I'll pass on that "deal".

go with turbo. then you will have bang for your buck:

http://www.ctsturbo.com/cart/catalog/MK4_R32_Turbo_Kits-47-1.html

grab a kit, but upgrade to a PTE or Garrett turbo. You'll have tons of upgrade-ability, way more controllable power, AND ITS WAY CHEAPER DOOD.

gluck.


----------



## mk4vrsix03 (Mar 7, 2004)

24vGTiVR6 said:


> first mistake: supercharger. trust me. 10,000 + USD for 400hp that can't really be upgraded when you get bored? (cuz you will get bored within about a week)
> 
> I'll pass on that "deal".
> 
> ...


Don't mean the thread jack here.. sorry. 

Hey Rich- did you personally start with the CTS kit you linked? (I know now you run a JDL tubular manifold and Rothe SRI).. if so, what are your thoughts on it in terms of the manifold, core, plumbing, dp and overall quality? 

I'll be shopping around soon for the turbo components for my build and looking into buying things separately as opposed to a kit.

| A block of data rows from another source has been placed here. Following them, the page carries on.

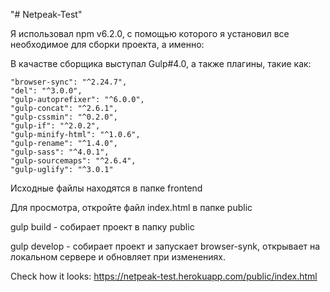 "# Netpeak-Test" 


Я использовал npm v6.2.0, с помощью которого я установил все необходимое для сборки проекта, а именно:

В качастве сборщика выступал Gulp#4.0, а также плагины, такие как:

    "browser-sync": "^2.24.7",
    "del": "^3.0.0",
    "gulp-autoprefixer": "^6.0.0",
    "gulp-concat": "^2.6.1",
    "gulp-cssmin": "^0.2.0",
    "gulp-if": "^2.0.2",
    "gulp-minify-html": "^1.0.6",
    "gulp-rename": "^1.4.0",
    "gulp-sass": "^4.0.1",
    "gulp-sourcemaps": "^2.6.4",
    "gulp-uglify": "^3.0.1"


Исходные файлы находятся в папке frontend

Для просмотра, откройте файл index.html в папке public

gulp build - собирает проект в папку public

gulp develop - собирает проект и запускает browser-synk, открывает на локальном сервере и обновляет при изменениях. 

Check how it looks: https://netpeak-test.herokuapp.com/public/index.html
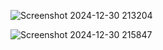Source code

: ![Screenshot 2024-12-30 213204](https://github.com/user-attachments/assets/c6bee93d-1456-499d-bf9c-27ae66ee05ab)

![Screenshot 2024-12-30 215847](https://github.com/user-attachments/assets/84cc932f-ba63-4cfe-9cce-12fc3675d788)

Now that I think about it, buying a kit makes more sense since it comes with the plumbing (I don't fab, so I'd have to pay a welder) 

I'm all setup running a 3.2/2.8 on my 2.8 24v chassis. Would this kit with the R32 dp work on my 24v (non awd at the moment, but will swap in the future)? I'll be on a 24v 2.8 ECM so I figured I could plug 1 of the 02 bungs on the DP. 

TIA.


----------



## Norwegian-VR6 (Feb 6, 2002)

You will get bored of the supercharger. I know, because it took me 6 months to regret buying one.
Go turbo, and be done with it.


----------



## 4pekatt (Sep 9, 2013)

Honest replies are gold, even though they don't speak my way 
Thanks guys. 

Putting boredom aside, I'm asking from a financial point of view - They will do the chains, they will overhaul the head, they will install, tune and test the engine and DSG.
The project is estimated to take at least a month from when they get the car. 

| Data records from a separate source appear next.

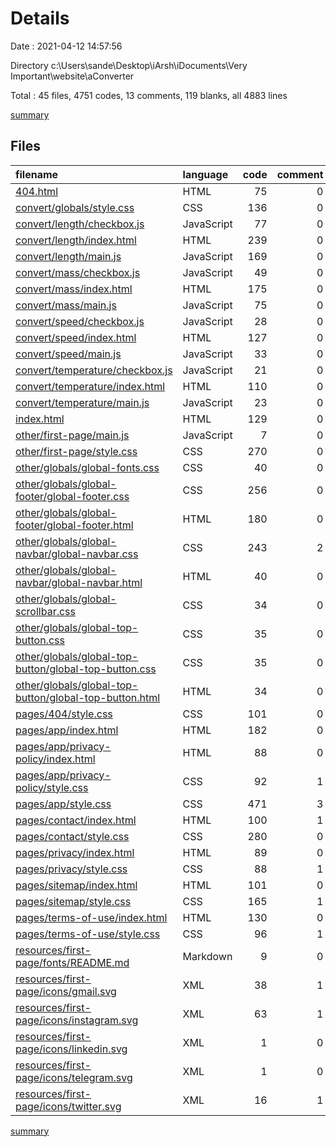 # Details

Date : 2021-04-12 14:57:56

Directory c:\Users\sande\Desktop\iArsh\iDocuments\Very Important\website\aConverter

Total : 45 files,  4751 codes, 13 comments, 119 blanks, all 4883 lines

[summary](results.md)

## Files
| filename | language | code | comment | blank | total |
| :--- | :--- | ---: | ---: | ---: | ---: |
| [404.html](/404.html) | HTML | 75 | 0 | 3 | 78 |
| [convert/globals/style.css](/convert/globals/style.css) | CSS | 136 | 0 | 1 | 137 |
| [convert/length/checkbox.js](/convert/length/checkbox.js) | JavaScript | 77 | 0 | 10 | 87 |
| [convert/length/index.html](/convert/length/index.html) | HTML | 239 | 0 | 4 | 243 |
| [convert/length/main.js](/convert/length/main.js) | JavaScript | 169 | 0 | 2 | 171 |
| [convert/mass/checkbox.js](/convert/mass/checkbox.js) | JavaScript | 49 | 0 | 6 | 55 |
| [convert/mass/index.html](/convert/mass/index.html) | HTML | 175 | 0 | 4 | 179 |
| [convert/mass/main.js](/convert/mass/main.js) | JavaScript | 75 | 0 | 2 | 77 |
| [convert/speed/checkbox.js](/convert/speed/checkbox.js) | JavaScript | 28 | 0 | 3 | 31 |
| [convert/speed/index.html](/convert/speed/index.html) | HTML | 127 | 0 | 4 | 131 |
| [convert/speed/main.js](/convert/speed/main.js) | JavaScript | 33 | 0 | 2 | 35 |
| [convert/temperature/checkbox.js](/convert/temperature/checkbox.js) | JavaScript | 21 | 0 | 2 | 23 |
| [convert/temperature/index.html](/convert/temperature/index.html) | HTML | 110 | 0 | 4 | 114 |
| [convert/temperature/main.js](/convert/temperature/main.js) | JavaScript | 23 | 0 | 2 | 25 |
| [index.html](/index.html) | HTML | 129 | 0 | 4 | 133 |
| [other/first-page/main.js](/other/first-page/main.js) | JavaScript | 7 | 0 | 0 | 7 |
| [other/first-page/style.css](/other/first-page/style.css) | CSS | 270 | 0 | 1 | 271 |
| [other/globals/global-fonts.css](/other/globals/global-fonts.css) | CSS | 40 | 0 | 1 | 41 |
| [other/globals/global-footer/global-footer.css](/other/globals/global-footer/global-footer.css) | CSS | 256 | 0 | 1 | 257 |
| [other/globals/global-footer/global-footer.html](/other/globals/global-footer/global-footer.html) | HTML | 180 | 0 | 10 | 190 |
| [other/globals/global-navbar/global-navbar.css](/other/globals/global-navbar/global-navbar.css) | CSS | 243 | 2 | 4 | 249 |
| [other/globals/global-navbar/global-navbar.html](/other/globals/global-navbar/global-navbar.html) | HTML | 40 | 0 | 3 | 43 |
| [other/globals/global-scrollbar.css](/other/globals/global-scrollbar.css) | CSS | 34 | 0 | 1 | 35 |
| [other/globals/global-top-button.css](/other/globals/global-top-button.css) | CSS | 35 | 0 | 1 | 36 |
| [other/globals/global-top-button/global-top-button.css](/other/globals/global-top-button/global-top-button.css) | CSS | 35 | 0 | 1 | 36 |
| [other/globals/global-top-button/global-top-button.html](/other/globals/global-top-button/global-top-button.html) | HTML | 34 | 0 | 4 | 38 |
| [pages/404/style.css](/pages/404/style.css) | CSS | 101 | 0 | 0 | 101 |
| [pages/app/index.html](/pages/app/index.html) | HTML | 182 | 0 | 3 | 185 |
| [pages/app/privacy-policy/index.html](/pages/app/privacy-policy/index.html) | HTML | 88 | 0 | 3 | 91 |
| [pages/app/privacy-policy/style.css](/pages/app/privacy-policy/style.css) | CSS | 92 | 1 | 0 | 93 |
| [pages/app/style.css](/pages/app/style.css) | CSS | 471 | 3 | 1 | 475 |
| [pages/contact/index.html](/pages/contact/index.html) | HTML | 100 | 1 | 5 | 106 |
| [pages/contact/style.css](/pages/contact/style.css) | CSS | 280 | 0 | 1 | 281 |
| [pages/privacy/index.html](/pages/privacy/index.html) | HTML | 89 | 0 | 3 | 92 |
| [pages/privacy/style.css](/pages/privacy/style.css) | CSS | 88 | 1 | 1 | 90 |
| [pages/sitemap/index.html](/pages/sitemap/index.html) | HTML | 101 | 0 | 3 | 104 |
| [pages/sitemap/style.css](/pages/sitemap/style.css) | CSS | 165 | 1 | 1 | 167 |
| [pages/terms-of-use/index.html](/pages/terms-of-use/index.html) | HTML | 130 | 0 | 3 | 133 |
| [pages/terms-of-use/style.css](/pages/terms-of-use/style.css) | CSS | 96 | 1 | 2 | 99 |
| [resources/first-page/fonts/README.md](/resources/first-page/fonts/README.md) | Markdown | 9 | 0 | 8 | 17 |
| [resources/first-page/icons/gmail.svg](/resources/first-page/icons/gmail.svg) | XML | 38 | 1 | 1 | 40 |
| [resources/first-page/icons/instagram.svg](/resources/first-page/icons/instagram.svg) | XML | 63 | 1 | 4 | 68 |
| [resources/first-page/icons/linkedin.svg](/resources/first-page/icons/linkedin.svg) | XML | 1 | 0 | 0 | 1 |
| [resources/first-page/icons/telegram.svg](/resources/first-page/icons/telegram.svg) | XML | 1 | 0 | 0 | 1 |
| [resources/first-page/icons/twitter.svg](/resources/first-page/icons/twitter.svg) | XML | 16 | 1 | 0 | 17 |

[summary](results.md)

Turbo would be better, naturally, but the OEM-aspect I get with the supercharger is *invaluable* for me. All piping in the bay will be hidden, no visible charger, and the FMIC will be discrete and look like a radiator for the naked untrained eye.


----------



## 24vGTiVR6 (Sep 14, 2010)

mk4vrsix03 said:


> Don't mean the thread jack here.. sorry.
> 
> Hey Rich- did you personally start with the CTS kit you linked? (I know now you run a JDL tubular manifold and Rothe SRI).. if so, what are your thoughts on it in terms of the manifold, core, plumbing, dp and overall quality?
> 
> ...


CTS is a great kit, but personally I would upgrade the turbo to something a little better..... I tend to spend money on the turbo and not cheap out because I want the best unit I can put there (longevity / reliability / performance reasons - helps me sleep at night). I originally started with a Kinetic kit, later I changed to the CTS manifold for a T4 flange and vband wg. I still have the CTS exhaust manifold if you want to take it off my hands.....

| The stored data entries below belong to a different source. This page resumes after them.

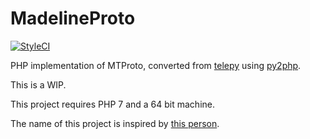 # MadelineProto
[![StyleCI](https://styleci.io/repos/61838413/shield)](https://styleci.io/repos/61838413)


PHP implementation of MTProto, converted from [telepy](https://github.com/griganton/telepy) using [py2php](https://github.com/dan-da/py2php).  

This is a WIP.

This project requires PHP 7 and a 64 bit machine. 

The name of this project is inspired by [this person](https://s-media-cache-ak0.pinimg.com/736x/f0/a1/70/f0a170718baeb0e3817c612d96f5d1cf.jpg).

yes that kit will work on your 24v because the exhaust manifold ports / mountings are the same. however, the dp probably won't work, it's very different 24v vs r32


----------



## Norwegian-VR6 (Feb 6, 2002)

24vGTiVR6 said:


> however, the dp probably won't work, it's very different 24v vs r32


In Europe the 24v/R32 DP is the same i assume. Both 4motion.
But this being a Passat 4Motion, a R32 DP might fit with some adjustments?


----------